Anche i confronti internazionali sono incoraggianti: nel periodo 2010-2015, per quanto riguarda la produzione di birra, l’Italia ha fatto registrare una crescita pari al 9,4%, seguita dalla Spagna (+4,7%). Regno Unito, Olanda e Germania, dove tra l'altro esiste una tradizione birraria storicamente molto ben radicata, manifestano invece una contrazione più o meno marcata. A questo forte incremento hanno contribuito i primi 10 maggiori produttori di birra, generando un giro d'affari di circa 2 miliardi di euro, con una crescita del 21% nell'ultimo decennio e, che, da sole coprono l'86% del volume d’affari. Poi c’è la nascita di una nuova imprenditorialità giovanile con i microbirrifici, che sono arrivati a +500 unità nel 2015, con una crescita dell’84% rispetto al 2010, per un totale di 716 nuove aziende, comprendendo anche i brewpub. L’andamento positivo delle imprese, grandi e piccole, industriali e artigianali, ha intanto creato nuove opportunità di lavoro. Nel periodo 2010-2015, mentre l’occupazione in Italia calava complessivamente dello 0,3%, l’industria birraria ha incrementato il numero di dipendenti diretti del 34%.

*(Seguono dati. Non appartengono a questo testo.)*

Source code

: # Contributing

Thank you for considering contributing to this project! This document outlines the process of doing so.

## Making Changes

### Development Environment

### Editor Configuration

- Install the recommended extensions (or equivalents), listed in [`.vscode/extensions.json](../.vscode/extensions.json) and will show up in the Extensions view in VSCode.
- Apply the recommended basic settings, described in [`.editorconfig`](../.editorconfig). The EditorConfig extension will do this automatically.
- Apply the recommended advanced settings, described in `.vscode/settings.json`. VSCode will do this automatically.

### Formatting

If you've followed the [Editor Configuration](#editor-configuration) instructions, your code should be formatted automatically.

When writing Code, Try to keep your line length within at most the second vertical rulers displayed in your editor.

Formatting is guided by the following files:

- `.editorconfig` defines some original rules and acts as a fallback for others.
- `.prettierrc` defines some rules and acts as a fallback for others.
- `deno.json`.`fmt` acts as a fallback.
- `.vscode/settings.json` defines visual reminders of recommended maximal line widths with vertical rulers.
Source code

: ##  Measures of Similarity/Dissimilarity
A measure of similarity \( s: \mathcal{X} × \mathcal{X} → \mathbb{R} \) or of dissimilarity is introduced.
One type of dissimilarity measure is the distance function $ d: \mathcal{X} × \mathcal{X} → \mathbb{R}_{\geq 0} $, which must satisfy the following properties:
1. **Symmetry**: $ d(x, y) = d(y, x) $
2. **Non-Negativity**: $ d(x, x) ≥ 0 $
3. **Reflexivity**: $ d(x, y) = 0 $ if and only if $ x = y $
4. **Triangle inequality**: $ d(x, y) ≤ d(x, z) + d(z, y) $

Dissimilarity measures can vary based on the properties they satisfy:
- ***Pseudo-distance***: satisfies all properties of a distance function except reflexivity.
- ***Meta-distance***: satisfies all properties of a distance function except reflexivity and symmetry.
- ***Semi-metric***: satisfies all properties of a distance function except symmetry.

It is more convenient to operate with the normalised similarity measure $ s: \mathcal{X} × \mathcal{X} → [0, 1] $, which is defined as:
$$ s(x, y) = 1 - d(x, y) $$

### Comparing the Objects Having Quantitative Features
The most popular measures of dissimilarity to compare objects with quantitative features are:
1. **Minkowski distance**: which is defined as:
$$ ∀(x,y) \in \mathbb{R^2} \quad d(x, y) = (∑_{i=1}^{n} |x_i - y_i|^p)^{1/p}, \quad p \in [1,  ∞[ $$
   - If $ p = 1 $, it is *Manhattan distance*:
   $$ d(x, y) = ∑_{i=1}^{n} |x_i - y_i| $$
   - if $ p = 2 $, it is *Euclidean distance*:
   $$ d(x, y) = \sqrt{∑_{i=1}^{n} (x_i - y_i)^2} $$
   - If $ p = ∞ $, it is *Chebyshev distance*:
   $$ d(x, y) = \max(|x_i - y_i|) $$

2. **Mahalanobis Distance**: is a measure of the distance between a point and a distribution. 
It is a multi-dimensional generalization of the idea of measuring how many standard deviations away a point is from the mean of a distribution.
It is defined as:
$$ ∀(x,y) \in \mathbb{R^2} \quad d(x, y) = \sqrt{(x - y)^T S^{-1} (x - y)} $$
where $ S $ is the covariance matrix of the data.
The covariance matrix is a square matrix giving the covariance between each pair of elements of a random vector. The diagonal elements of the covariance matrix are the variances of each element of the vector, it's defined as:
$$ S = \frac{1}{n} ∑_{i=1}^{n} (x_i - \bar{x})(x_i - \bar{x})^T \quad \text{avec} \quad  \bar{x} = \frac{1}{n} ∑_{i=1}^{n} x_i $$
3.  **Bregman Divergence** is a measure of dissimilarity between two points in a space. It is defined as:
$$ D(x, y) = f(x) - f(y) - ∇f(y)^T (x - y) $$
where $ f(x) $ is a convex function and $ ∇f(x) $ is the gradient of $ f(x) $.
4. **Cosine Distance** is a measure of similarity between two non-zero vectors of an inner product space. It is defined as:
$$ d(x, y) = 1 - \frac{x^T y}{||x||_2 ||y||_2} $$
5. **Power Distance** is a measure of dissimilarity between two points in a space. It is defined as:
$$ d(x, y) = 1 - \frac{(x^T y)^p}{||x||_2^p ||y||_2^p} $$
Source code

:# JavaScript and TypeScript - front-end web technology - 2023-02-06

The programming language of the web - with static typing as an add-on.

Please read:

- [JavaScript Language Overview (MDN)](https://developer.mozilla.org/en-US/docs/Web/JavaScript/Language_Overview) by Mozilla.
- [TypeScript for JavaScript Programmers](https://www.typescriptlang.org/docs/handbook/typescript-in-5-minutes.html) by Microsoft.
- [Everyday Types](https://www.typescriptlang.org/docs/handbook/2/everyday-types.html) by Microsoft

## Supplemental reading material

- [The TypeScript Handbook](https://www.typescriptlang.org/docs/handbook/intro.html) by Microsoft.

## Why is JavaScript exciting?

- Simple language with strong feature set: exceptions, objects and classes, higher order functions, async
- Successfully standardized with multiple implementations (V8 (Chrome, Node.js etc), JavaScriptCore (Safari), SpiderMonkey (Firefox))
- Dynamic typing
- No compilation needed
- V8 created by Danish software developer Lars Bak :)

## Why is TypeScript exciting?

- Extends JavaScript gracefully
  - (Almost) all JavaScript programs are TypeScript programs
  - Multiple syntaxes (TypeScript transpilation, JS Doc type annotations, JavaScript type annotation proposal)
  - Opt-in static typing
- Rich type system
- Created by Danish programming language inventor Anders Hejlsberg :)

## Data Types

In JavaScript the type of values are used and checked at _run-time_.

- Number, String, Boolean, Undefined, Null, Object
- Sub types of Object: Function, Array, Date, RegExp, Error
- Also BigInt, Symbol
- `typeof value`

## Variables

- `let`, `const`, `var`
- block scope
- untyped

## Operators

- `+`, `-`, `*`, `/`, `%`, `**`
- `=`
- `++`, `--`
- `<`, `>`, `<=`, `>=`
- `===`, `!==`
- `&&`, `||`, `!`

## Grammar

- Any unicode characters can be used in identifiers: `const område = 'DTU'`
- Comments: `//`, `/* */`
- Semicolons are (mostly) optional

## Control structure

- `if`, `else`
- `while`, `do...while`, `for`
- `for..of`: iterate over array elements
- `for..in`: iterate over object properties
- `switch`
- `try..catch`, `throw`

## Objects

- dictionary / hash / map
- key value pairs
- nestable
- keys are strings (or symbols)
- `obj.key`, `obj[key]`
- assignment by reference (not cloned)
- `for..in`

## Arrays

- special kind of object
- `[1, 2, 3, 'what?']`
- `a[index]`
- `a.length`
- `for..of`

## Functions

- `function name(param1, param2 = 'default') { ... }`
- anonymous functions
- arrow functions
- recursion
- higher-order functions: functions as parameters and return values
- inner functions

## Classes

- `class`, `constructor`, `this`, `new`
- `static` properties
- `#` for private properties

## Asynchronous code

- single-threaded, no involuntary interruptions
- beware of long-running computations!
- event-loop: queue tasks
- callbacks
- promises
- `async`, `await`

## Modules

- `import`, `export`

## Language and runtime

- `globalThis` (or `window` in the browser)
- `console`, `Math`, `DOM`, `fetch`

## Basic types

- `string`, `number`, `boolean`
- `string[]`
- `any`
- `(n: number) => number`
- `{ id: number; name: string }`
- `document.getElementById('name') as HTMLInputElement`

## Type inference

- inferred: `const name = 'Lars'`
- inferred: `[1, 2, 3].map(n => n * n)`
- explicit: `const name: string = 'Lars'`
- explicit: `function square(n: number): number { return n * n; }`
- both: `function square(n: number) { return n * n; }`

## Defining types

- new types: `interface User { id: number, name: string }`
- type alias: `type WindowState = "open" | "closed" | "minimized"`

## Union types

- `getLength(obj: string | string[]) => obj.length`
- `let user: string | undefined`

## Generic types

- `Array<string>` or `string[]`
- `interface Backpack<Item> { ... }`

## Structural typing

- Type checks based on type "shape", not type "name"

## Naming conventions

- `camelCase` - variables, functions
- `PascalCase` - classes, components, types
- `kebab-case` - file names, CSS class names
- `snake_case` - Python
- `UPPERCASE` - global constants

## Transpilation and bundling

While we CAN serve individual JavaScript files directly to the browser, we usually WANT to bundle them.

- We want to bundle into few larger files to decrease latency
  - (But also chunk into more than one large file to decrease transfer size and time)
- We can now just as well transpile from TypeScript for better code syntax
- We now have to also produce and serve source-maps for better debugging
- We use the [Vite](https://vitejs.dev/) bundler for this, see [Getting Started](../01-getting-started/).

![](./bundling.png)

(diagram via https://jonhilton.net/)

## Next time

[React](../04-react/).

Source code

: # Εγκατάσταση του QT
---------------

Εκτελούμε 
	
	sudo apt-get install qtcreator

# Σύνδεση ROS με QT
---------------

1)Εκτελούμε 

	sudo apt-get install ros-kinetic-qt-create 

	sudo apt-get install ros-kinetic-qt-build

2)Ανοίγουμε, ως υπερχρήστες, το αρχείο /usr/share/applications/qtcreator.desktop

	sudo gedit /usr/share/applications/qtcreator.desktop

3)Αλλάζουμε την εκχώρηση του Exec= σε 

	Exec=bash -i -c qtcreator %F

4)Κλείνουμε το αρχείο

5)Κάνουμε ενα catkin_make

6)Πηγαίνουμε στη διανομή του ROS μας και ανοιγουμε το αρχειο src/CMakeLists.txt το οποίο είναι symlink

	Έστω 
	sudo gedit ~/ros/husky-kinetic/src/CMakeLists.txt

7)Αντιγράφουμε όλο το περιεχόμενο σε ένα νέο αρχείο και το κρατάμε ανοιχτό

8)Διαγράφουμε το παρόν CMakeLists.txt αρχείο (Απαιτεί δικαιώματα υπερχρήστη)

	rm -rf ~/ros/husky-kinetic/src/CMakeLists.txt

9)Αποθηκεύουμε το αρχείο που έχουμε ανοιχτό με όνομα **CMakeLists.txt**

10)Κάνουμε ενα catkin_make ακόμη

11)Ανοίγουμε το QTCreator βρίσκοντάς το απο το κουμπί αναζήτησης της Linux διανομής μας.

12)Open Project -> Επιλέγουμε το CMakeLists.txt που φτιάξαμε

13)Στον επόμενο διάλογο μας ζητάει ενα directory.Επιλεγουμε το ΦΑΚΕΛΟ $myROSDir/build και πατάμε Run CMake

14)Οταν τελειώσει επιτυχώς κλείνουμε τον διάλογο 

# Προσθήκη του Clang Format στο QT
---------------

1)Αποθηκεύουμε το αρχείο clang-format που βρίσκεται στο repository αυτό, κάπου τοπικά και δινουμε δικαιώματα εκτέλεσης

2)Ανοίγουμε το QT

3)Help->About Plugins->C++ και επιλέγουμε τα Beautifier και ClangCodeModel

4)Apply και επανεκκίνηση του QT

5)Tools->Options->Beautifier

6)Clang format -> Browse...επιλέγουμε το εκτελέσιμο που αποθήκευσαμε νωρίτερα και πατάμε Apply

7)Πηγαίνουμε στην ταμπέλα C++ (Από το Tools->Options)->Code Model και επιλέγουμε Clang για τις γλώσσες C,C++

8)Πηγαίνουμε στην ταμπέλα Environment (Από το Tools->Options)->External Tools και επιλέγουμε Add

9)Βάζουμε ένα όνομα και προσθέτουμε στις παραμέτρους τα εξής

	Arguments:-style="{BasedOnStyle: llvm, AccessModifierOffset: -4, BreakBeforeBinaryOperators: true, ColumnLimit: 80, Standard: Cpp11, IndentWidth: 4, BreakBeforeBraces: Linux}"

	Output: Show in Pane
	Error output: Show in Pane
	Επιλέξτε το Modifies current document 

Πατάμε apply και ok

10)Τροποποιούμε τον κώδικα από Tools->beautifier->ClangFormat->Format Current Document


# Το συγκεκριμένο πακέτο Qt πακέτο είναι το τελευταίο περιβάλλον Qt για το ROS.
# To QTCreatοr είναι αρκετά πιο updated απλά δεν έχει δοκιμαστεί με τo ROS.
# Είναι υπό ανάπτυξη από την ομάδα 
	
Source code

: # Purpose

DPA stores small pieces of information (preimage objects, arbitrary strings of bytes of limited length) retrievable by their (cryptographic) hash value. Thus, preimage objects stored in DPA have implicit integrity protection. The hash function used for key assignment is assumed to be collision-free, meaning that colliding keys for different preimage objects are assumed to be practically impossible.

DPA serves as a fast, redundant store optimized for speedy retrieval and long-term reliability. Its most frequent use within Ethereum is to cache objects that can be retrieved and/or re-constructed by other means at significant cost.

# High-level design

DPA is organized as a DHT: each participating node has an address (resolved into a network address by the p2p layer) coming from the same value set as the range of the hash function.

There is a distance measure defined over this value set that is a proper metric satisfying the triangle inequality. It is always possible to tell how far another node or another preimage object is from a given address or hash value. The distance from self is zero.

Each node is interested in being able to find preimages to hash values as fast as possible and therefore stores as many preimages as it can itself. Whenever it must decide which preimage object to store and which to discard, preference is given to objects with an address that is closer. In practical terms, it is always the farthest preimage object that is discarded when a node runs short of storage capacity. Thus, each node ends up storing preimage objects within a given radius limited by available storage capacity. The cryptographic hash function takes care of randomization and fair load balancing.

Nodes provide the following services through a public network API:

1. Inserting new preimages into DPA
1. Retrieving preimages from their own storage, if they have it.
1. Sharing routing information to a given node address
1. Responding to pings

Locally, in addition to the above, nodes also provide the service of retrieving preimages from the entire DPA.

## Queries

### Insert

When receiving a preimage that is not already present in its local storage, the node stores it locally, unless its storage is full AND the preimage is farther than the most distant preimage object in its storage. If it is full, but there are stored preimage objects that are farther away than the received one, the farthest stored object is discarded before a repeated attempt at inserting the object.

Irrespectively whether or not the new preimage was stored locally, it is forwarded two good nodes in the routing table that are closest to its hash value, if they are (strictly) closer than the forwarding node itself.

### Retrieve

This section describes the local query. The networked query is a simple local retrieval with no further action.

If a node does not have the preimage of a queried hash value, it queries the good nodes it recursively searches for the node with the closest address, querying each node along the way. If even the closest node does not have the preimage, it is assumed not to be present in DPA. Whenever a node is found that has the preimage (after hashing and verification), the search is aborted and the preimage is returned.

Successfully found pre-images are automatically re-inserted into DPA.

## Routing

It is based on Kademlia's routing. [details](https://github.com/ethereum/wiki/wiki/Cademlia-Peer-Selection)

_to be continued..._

Nonostante questi numeri molto brillanti, il 37,3% dei consumi italiani è da ricollegarsi alla birra d’importazione (quasi 7 milioni di litri), oltretutto non sempre di buona qualità. Unico dato positivo è che, adesso, l’Italia è anche esportatore di birra. Nel 2015, per esempio, sono stati mandati all’estero 2,3 milioni di ettolitri, con un incremento del 14% sul 2014. Intanto, con la Fondazione Birra Moretti, istituzione senza fini di lucro, Heineken è impegnata a far conoscere la cultura della birra, a favorire la promozione di un consumo di birra intelligente e moderato e ad incentivare l’occupazione nel settore birrario, nella filiera e nell’indotto. E, siccome Heineken “parla la stessa lingua in tutto il mondo”, dice Hagh, abbiamo chiesto a Sir Jackie Stewart, tre volte Campione del mondo di Formula 1 e da sempre paladino della sicurezza nelle corse, quando guidi cosa bevi? La risposta in uno spot che mescola presente e passato, spiegando in maniera inequivocabile come si comporta un vero campione: “When you drive never drink”. Un motto molto importante per diffondere ancora una volta la cultura del bere responsabile, “attività in cui Heineken è storicamente pioniera”, conclude l’a.d. della multinazionale olandese.